He wants to see it. It’s visceral and painful, the desire to see it for fact. But he knows, as Carmenta says, “I’ll be waiting,” that he won’t. Not now.
Carmenta’s den back away, bristling. They don’t run. But walking? They’re running. Angel knows.
And Jewel hasn’t said a word; her eyes don’t leave them.
Not until the old woman mumbles something. Then, she turns.
“Can you walk?”
The woman nods, but she wobbles, and Arann breaks away. He’s taller than she is, and he offers her an arm. She takes it, no hesitation there, and Teller? He’s got her cane, and her basket, or what’s left of it; the side’s staved in.
Finch comes to stand beside her, and it’s Finch that she turns to, although she doesn’t let go of Arann’s arm.
“That boy,” she says, and she nods to Angel.
Jewel nods as well. “We’ll walk you home,” she tells the woman, and just like that, they form up, and they walk. It starts to rain, and the rain is cold—but it’s clean, this rain. It hits Angel’s face, travels down the spirals of his hair; he feels the hint of ice trail down his neck, and he doesn’t care.
He watches them walk away, his knife in a hand that’s slowly relaxing. But . . . they walk slowly, and they look back, in ones and twos, and Teller, mousy-brown hair, pale face, touches Jewel’s shoulder; says something that doesn’t travel. Carver says something as well. That, Angel can catch, but he can’t hear the words.
He knows, in the now, that Lander and Lefty are home—and he knows, in the now, that the apartment had better be
clean
when Jay gets back, or there’ll be noise. But what he sees, even now:
Jewel turns. “You,” she says. “What’s your name?”
“Angel.”
She raises an auburn brow, and shoves her hair out of her eyes. “Are you an idiot?” Half smile on her lips, and in her appraising glance.
He shrugs. He knows what she’s talking about. The old woman, on the ground. Six of Carmenta’s den. One boy. “Seemed like a good idea at the time.”
“I’m sure that’s what all the suicides say in Mandaros’ Hall.” She shakes her head, adds, “My kind of idiot. You have some place to stay?”
He has Terrick’s.
But he shakes his head. No.
“You have one now, if you want it.” She pauses, and then adds, “It’s not much, but it beats the rain, and we even have food. Some. You eat much?”
He lies.
She snorts; she doesn’t believe him. But she motions toward the retreating group.
Maybe, he thinks, as he starts to walk, gods don’t answer prayers, and anyway, he didn’t pray. But maybe they hear it all—all the things you don’t have, and can’t find, words for.
“Hey,” he says, and she stops; he catches up.
“Yeah?”
“Why did you—”
save me
. He can’t bring himself to ask the question.
She doesn’t need to hear it. “Don’t know. Seemed like a good idea at the time. Were you born here?”
“Free Towns.”
“You’re a long way from home. You’ve got family?”
He shrugs, falls in beside her. She takes quick, short, staccato steps.

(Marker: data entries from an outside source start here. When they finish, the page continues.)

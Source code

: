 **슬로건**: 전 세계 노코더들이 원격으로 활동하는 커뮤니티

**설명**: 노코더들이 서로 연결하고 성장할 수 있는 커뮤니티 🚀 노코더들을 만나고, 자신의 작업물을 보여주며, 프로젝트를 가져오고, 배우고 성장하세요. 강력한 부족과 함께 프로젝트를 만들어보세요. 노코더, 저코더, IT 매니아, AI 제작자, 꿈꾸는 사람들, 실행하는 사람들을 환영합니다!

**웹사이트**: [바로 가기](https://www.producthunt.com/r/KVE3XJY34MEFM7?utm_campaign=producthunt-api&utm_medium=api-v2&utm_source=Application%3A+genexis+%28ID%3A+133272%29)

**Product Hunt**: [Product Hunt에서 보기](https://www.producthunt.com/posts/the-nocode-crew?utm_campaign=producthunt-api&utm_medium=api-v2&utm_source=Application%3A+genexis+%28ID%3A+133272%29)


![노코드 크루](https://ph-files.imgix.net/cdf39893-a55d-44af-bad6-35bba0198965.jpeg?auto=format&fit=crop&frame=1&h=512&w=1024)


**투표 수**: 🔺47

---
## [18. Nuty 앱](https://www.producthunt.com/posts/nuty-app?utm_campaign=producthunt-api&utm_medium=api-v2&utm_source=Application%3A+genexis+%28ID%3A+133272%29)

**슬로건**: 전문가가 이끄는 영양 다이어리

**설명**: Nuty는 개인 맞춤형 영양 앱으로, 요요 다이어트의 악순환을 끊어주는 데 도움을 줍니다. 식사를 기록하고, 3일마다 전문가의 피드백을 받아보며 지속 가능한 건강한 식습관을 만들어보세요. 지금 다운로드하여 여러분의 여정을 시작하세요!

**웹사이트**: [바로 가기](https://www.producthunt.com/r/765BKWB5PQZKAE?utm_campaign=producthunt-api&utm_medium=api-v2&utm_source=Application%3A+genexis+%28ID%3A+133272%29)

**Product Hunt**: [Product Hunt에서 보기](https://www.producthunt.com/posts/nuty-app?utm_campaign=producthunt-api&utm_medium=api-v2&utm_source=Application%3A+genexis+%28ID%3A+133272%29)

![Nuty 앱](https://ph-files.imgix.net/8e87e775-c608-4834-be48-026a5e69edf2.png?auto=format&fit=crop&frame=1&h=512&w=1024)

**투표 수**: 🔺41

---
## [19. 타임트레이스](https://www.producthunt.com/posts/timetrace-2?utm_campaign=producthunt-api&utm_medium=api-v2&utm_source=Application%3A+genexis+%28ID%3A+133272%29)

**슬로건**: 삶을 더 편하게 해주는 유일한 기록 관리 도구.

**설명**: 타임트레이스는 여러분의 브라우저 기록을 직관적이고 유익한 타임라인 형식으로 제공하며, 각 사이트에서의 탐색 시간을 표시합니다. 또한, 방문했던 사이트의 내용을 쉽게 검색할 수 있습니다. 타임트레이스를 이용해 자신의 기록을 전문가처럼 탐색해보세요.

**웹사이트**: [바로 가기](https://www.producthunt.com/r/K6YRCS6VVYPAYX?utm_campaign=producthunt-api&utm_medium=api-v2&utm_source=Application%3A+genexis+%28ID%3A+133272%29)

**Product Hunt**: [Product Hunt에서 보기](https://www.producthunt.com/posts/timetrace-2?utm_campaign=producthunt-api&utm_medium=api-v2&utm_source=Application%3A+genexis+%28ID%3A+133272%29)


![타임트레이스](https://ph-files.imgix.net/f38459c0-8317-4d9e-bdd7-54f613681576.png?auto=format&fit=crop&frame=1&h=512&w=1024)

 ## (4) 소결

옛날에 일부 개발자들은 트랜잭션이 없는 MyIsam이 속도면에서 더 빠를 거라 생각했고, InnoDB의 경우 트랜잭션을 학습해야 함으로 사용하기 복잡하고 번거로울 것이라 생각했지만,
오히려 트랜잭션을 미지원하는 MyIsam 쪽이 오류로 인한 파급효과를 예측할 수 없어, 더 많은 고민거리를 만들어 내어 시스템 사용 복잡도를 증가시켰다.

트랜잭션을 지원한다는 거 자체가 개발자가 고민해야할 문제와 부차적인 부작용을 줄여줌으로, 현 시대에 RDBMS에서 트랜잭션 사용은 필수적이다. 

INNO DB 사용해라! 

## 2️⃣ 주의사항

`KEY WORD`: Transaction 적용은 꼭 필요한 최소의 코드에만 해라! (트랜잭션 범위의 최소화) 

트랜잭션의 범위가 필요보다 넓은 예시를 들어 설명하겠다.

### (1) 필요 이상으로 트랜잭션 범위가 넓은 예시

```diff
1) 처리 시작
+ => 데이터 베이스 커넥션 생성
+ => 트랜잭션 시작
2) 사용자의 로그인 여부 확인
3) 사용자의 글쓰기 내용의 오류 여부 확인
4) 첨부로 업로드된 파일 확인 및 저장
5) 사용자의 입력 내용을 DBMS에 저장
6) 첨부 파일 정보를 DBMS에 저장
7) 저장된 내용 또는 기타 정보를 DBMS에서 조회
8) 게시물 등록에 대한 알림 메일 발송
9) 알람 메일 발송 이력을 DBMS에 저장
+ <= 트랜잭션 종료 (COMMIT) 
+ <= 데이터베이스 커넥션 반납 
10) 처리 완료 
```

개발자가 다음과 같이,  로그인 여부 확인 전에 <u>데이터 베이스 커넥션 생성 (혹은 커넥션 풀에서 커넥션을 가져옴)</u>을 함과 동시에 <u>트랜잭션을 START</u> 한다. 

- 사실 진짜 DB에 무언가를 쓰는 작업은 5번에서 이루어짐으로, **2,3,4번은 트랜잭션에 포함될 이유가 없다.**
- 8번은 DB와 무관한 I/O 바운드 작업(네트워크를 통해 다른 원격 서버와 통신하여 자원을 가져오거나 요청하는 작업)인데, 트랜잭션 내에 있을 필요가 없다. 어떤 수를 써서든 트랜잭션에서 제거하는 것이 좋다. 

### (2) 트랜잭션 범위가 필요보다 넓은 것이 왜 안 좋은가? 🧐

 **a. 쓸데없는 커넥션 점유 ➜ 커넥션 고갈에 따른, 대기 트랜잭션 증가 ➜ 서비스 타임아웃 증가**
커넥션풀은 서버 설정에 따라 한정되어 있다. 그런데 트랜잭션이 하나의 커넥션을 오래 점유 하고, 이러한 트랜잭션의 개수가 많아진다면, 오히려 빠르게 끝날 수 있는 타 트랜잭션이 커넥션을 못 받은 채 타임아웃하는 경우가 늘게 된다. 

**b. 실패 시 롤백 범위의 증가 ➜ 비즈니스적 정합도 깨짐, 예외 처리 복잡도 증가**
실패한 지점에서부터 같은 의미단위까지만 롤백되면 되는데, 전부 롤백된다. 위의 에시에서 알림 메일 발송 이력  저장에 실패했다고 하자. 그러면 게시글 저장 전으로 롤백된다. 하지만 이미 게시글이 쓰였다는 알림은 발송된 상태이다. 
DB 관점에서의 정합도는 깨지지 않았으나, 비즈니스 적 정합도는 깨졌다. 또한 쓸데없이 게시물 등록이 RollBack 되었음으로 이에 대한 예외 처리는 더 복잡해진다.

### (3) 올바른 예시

She glances at the side of his face, and then away. Her breath is a short mist. “Yeah,” she says. “Mine are gone, too.” For a minute, she looks older, but the creases in her forehead ripple into smooth skin and the expression’s lost as she glances at the rest of her den. “They’re my family, now. They’re my home.”
“And me?”
“If you want,” she says. “But if we don’t move, there won’t be any food left.”
And . . . he wants. So he follows.
5th day of Morel, 410 AA Twenty-fifth holding, Averalaan
“Angel?”
He blinked. Finch turned her wrist and touched his forehead, beneath the locks of white that trailed just above his brows.
“I’m not sick.”
“Just checking. You’re really quiet today.”
He shrugged. “I don’t like shouting.” And smiled when she grimaced. His point. He put the knife down, took a look at what he’d been cutting: cheese, some sausage—which was more or less not meat—and the very crusty bread that was so common in Averalaan. You could cut your mouth eating it, but at least it didn’t much matter if it was stale, because you couldn’t really tell the difference when you were trying to chew it. Too early yet for decent fruit, and what there was was damn expensive. Later. Summer food. There were also potatoes and carrots here, the latter bitter; they were cooked. Some of them were
very
cooked, but none of them were black; Angel wondered, briefly, what Carver had burned.
There was never going to be enough room at the table for everyone to sit and eat, which was good because there weren’t enough utensils; on a bad day, there weren’t enough plates.
But only on a very bad day was there not enough food, and this? Not a bad day. Not yet.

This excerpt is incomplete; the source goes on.